▶ **What is needed**: Transcribe the entries exactly as given and skip whatever images they hold.

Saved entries
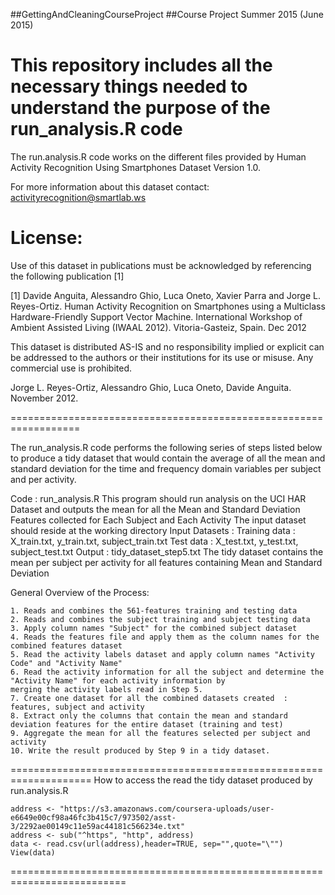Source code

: ##GettingAndCleaningCourseProject
##Course Project Summer 2015 (June 2015)

This repository includes all the necessary things needed to understand the purpose of the run_analysis.R code 
=================================================================
The run.analysis.R code works on the different files provided by 
Human Activity Recognition Using Smartphones Dataset Version 1.0. 

For more information about this dataset contact: activityrecognition@smartlab.ws

License:
========
Use of this dataset in publications must be acknowledged by referencing the following publication [1] 

[1] Davide Anguita, Alessandro Ghio, Luca Oneto, Xavier Parra and Jorge L. Reyes-Ortiz. Human Activity Recognition on Smartphones using a Multiclass Hardware-Friendly Support Vector Machine. International Workshop of Ambient Assisted Living (IWAAL 2012). Vitoria-Gasteiz, Spain. Dec 2012

This dataset is distributed AS-IS and no responsibility implied or explicit can be addressed to the authors or their institutions for its use or misuse. Any commercial use is prohibited.

Jorge L. Reyes-Ortiz, Alessandro Ghio, Luca Oneto, Davide Anguita. November 2012.

==================================================================

The run_analysis.R code performs the following series of steps listed below to produce a tidy dataset that would contain the average of all the mean and standard deviation for the time and frequency domain variables per subject and per activity.

Code : run_analysis.R 
 This program should run analysis on the UCI HAR Dataset and outputs the mean 
 for all the Mean and Standard Deviation Features collected for Each Subject and Each Activity 
 The input dataset should reside at the working directory 
 Input Datasets : 
 Training data : X_train.txt, y_train.txt, subject_train.txt
 Test     data : X_test.txt,  y_test.txt,  subject_test.txt
 Output : tidy_dataset_step5.txt
 The tidy dataset contains the mean per subject per activity for all features containing Mean and Standard Deviation 


General Overview of the Process:

    1. Reads and combines the 561-features training and testing data
    2. Reads and combines the subject training and subject testing data
    3. Apply column names "Subject" for the combined subject dataset
    4. Reads the features file and apply them as the column names for the combined features dataset 
    5. Read the activity labels dataset and apply column names "Activity Code" and "Activity Name"
    6. Read the activity information for all the subject and determine the "Activity Name" for each activity information by
    merging the activity labels read in Step 5.
    7. Create one dataset for all the combined datasets created  : features, subject and activity 
    8. Extract only the columns that contain the mean and standard deviation features for the entire dataset (training and test)
    9. Aggregate the mean for all the features selected per subject and activity 
    10. Write the result produced by Step 9 in a tidy dataset.
    
    
====================================================================
How to access the read the tidy dataset produced by run.analysis.R

    address <- "https://s3.amazonaws.com/coursera-uploads/user-e6649e00cf98a46fc3b415c7/973502/asst-3/2292ae00149c11e59ac44181c566234e.txt"
    address <- sub("^https", "http", address)
    data <- read.csv(url(address),header=TRUE, sep="",quote="\"")
    View(data)
==========================================================================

▶ **Reply**:
Source code

: ##GettingAndCleaningCourseProject
##Course Project Summer 2015 (June 2015)

This repository includes all the necessary things needed to understand the purpose of the run_analysis.R code 
=================================================================
The run.analysis.R code works on the different files provided by 
Human Activity Recognition Using Smartphones Dataset Version 1.0. 

For more information about this dataset contact: activityrecognition@smartlab.ws

License:
========
Use of this dataset in publications must be acknowledged by referencing the following publication [1] 

[1] Davide Anguita, Alessandro Ghio, Luca Oneto, Xavier Parra and Jorge L. Reyes-Ortiz. Human Activity Recognition on Smartphones using a Multiclass Hardware-Friendly Support Vector Machine. International Workshop of Ambient Assisted Living (IWAAL 2012). Vitoria-Gasteiz, Spain. Dec 2012

This dataset is distributed AS-IS and no responsibility implied or explicit can be addressed to the authors or their institutions for its use or misuse. Any commercial use is prohibited.

Jorge L. Reyes-Ortiz, Alessandro Ghio, Luca Oneto, Davide Anguita. November 2012.

==================================================================

The run_analysis.R code performs the following series of steps listed below to produce a tidy dataset that would contain the average of all the mean and standard deviation for the time and frequency domain variables per subject and per activity.

Code : run_analysis.R 
 This program should run analysis on the UCI HAR Dataset and outputs the mean 
 for all the Mean and Standard Deviation Features collected for Each Subject and Each Activity 
 The input dataset should reside at the working directory 
 Input Datasets : 
 Training data : X_train.txt, y_train.txt, subject_train.txt
 Test     data : X_test.txt,  y_test.txt,  subject_test.txt
 Output : tidy_dataset_step5.txt
 The tidy dataset contains the mean per subject per activity for all features containing Mean and Standard Deviation 


General Overview of the Process:

    1. Reads and combines the 561-features training and testing data
    2. Reads and combines the subject training and subject testing data
    3. Apply column names "Subject" for the combined subject dataset
    4. Reads the features file and apply them as the column names for the combined features dataset 
    5. Read the activity labels dataset and apply column names "Activity Code" and "Activity Name"
    6. Read the activity information for all the subject and determine the "Activity Name" for each activity information by
    merging the activity labels read in Step 5.
    7. Create one dataset for all the combined datasets created  : features, subject and activity 
    8. Extract only the columns that contain the mean and standard deviation features for the entire dataset (training and test)
    9. Aggregate the mean for all the features selected per subject and activity 
    10. Write the result produced by Step 9 in a tidy dataset.
    
    
====================================================================
How to access the read the tidy dataset produced by run.analysis.R

    address <- "https://s3.amazonaws.com/coursera-uploads/user-e6649e00cf98a46fc3b415c7/973502/asst-3/2292ae00149c11e59ac44181c566234e.txt"
    address <- sub("^https", "http", address)
    data <- read.csv(url(address),header=TRUE, sep="",quote="\"")
    View(data)
==========================================================================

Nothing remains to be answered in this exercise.